Di questa cosa dei barconi
ho i timpani pieni. Per l’insulto all’intelligenza. Per la logica che evapora
col caldo estivo. Per la coazione a ripetere del senso comune, caricato a
orologeria dai media. Dico io: vuoi lamentarti dei barconi che arrivano colmi
di richiedenti asilo? Va bene, ma fallo in bicicletta. O a piedi. Non col culo
sul sedile di un Suv, come ho sentito fare oggi a un tipo che caricava benzina
dentro al suo fuoristrada. Diavolo, ma secondo te, perché la gente scappa
dall’Iraq o dalla Libia, per sport? Scappano per permetterti di fare il pieno,
settecervelli. A ogni pieno che fai, un barcone che viene. Per pompare olio,
serve destabilizzare, colonizzare, sfollare. Allora si può pompare. E mettere
un bel centone per arrivare alla prossima stazione di benzina, dove potrai
continuare a lamentarti dei barconi. Evocandone altri a ogni pieno. Quindi non
prendertela coi “buonisti”. Sono i cinici come te quelli che tengono alta la
domanda della merce che costringe la gente a mettersi nelle mani dei trafficanti.
“A casa loro!”. Certo, ci starebbero volentieri, ma ci sono le macerie a casa
loro, perché a casa tua serve il gas e alla tua auto il petrolio. Ovvero serve
che quelli dell’Isis, “nemici dell’Occidente”, possano rivenderci i loro ottani
di fondamentalismo a buon mercato.
Oh, intendiamoci: vale per tutti.
Mica solo per il genio col Suv che ho visto oggi. Vale per chi prende i voli
intercontinentali come per chi viaggia in low cost. Io che scrivo, mica posso
chiamarmi fuori solo perché c’è scritto natural power sulla mia auto.
Combustibili fossili e gas: in nome di quelle due cose li, che stanno alla base
della nostra civiltà, alimentiamo continuamente conflitti che poi creano
persecuzioni, sfollati e richieste d’asilo.
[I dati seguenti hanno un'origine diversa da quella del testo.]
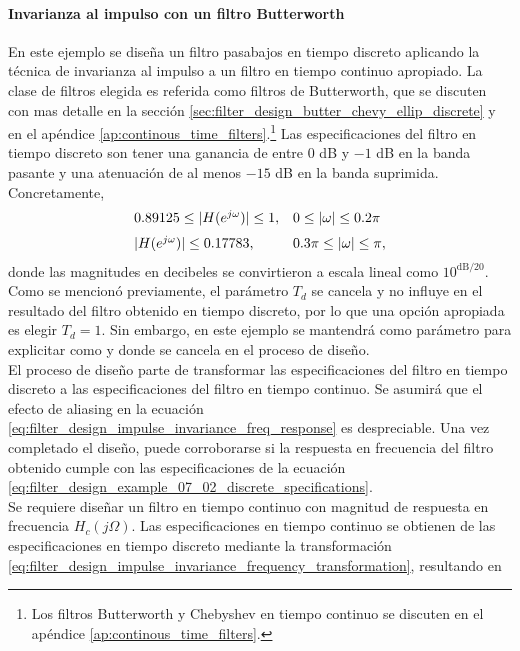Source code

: \documentclass[a4paper]{report}
\begin{document}
\paragraph{Invarianza al impulso con un filtro Butterworth} En este ejemplo se diseña un filtro pasabajos en tiempo discreto aplicando la técnica de invarianza al impulso a un filtro en tiempo continuo apropiado. La clase de filtros elegida es referida como filtros de Butterworth, que se discuten con mas detalle en la sección \ref{sec:filter_design_butter_chevy_ellip_discrete} y en el apéndice \ref{ap:continous_time_filters}.\footnote{Los filtros Butterworth y Chebyshev en tiempo continuo se discuten en el apéndice \ref{ap:continous_time_filters}.} Las especificaciones del filtro en tiempo discreto son tener una ganancia de entre 0 dB y \(-1\) dB en la banda pasante y una atenuación de al menos \(-15\) dB en la banda suprimida. Concretamente,
\begin{equation}\label{eq:filter_design_example_07_02_discrete_specifications}
 \begin{array}{ll}
  0.89125\leq|H(e^{j\omega})|\leq1, & 0\leq|\omega|\leq0.2\pi\\[\medskipamount]
  |H(e^{j\omega})|\leq0.17783, & 0.3\pi\leq|\omega|\leq\pi,
 \end{array} 
\end{equation}
donde las magnitudes en decibeles se convirtieron a escala lineal como \(10^{\textrm{dB}/20}\). Como se mencionó previamente, el parámetro \(T_d\) se cancela y no influye en el resultado del filtro obtenido en tiempo discreto, por lo que una opción apropiada es elegir \(T_d=1\). Sin embargo, en este ejemplo se mantendrá como parámetro para explicitar como y donde se cancela en el proceso de diseño.
\\
El proceso de diseño parte de transformar las especificaciones del filtro en tiempo discreto a las especificaciones del filtro en tiempo continuo. Se asumirá que el efecto de aliasing en la ecuación \ref{eq:filter_design_impulse_invariance_freq_response} es despreciable. Una vez completado el diseño, puede corroborarse si la respuesta en frecuencia del filtro obtenido cumple con las especificaciones de la ecuación \ref{eq:filter_design_example_07_02_discrete_specifications}.
\\
Se requiere diseñar un filtro en tiempo continuo con magnitud de respuesta en frecuencia \(H_c(j\Omega)\). Las especificaciones en tiempo continuo se obtienen de las especificaciones en tiempo discreto mediante la transformación \ref{eq:filter_design_impulse_invariance_frequency_transformation}, resultando en
\end{document}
Certo, se uno evitasse di inalare
il benzene alla pompa della benzina, avrebbe la lucidità di non sparare idiozie
sui migranti dal pradellino di un rottame ciuccia-benzina. Quanto a chi
riconosce il legame tra petrolio e barconi, ha due alternative: o predicare il
diritto delle persone alla fuga e alla mobilità, auspicando l’abolizione di
ogni frontiera; oppure sostenere la priorità dell’olio combustibile sulla vita
degli umani che abitano sopra i pozzi. In altre parole: o rivendicare la
solidarietà e l’accoglienza, o salutare con un fascistissimo “me-ne-frego” i
profughi delle guerre del petrolio, vittime collaterali dei propri pieni. Non
ci sono scuse. Ogni cento chilometri, c’è qualcuno che scappa a piedi per farci
correre sui cavalli a pistoni d’acciaio. Per ogni vacanza, c’è qualcuno che in
Asia o in Africa perde un tetto. Non sto facendo la morale, non dico che è bene
o male (è male, malissimo, in realtà). Ma adesso vi dico solo: prendetene atto.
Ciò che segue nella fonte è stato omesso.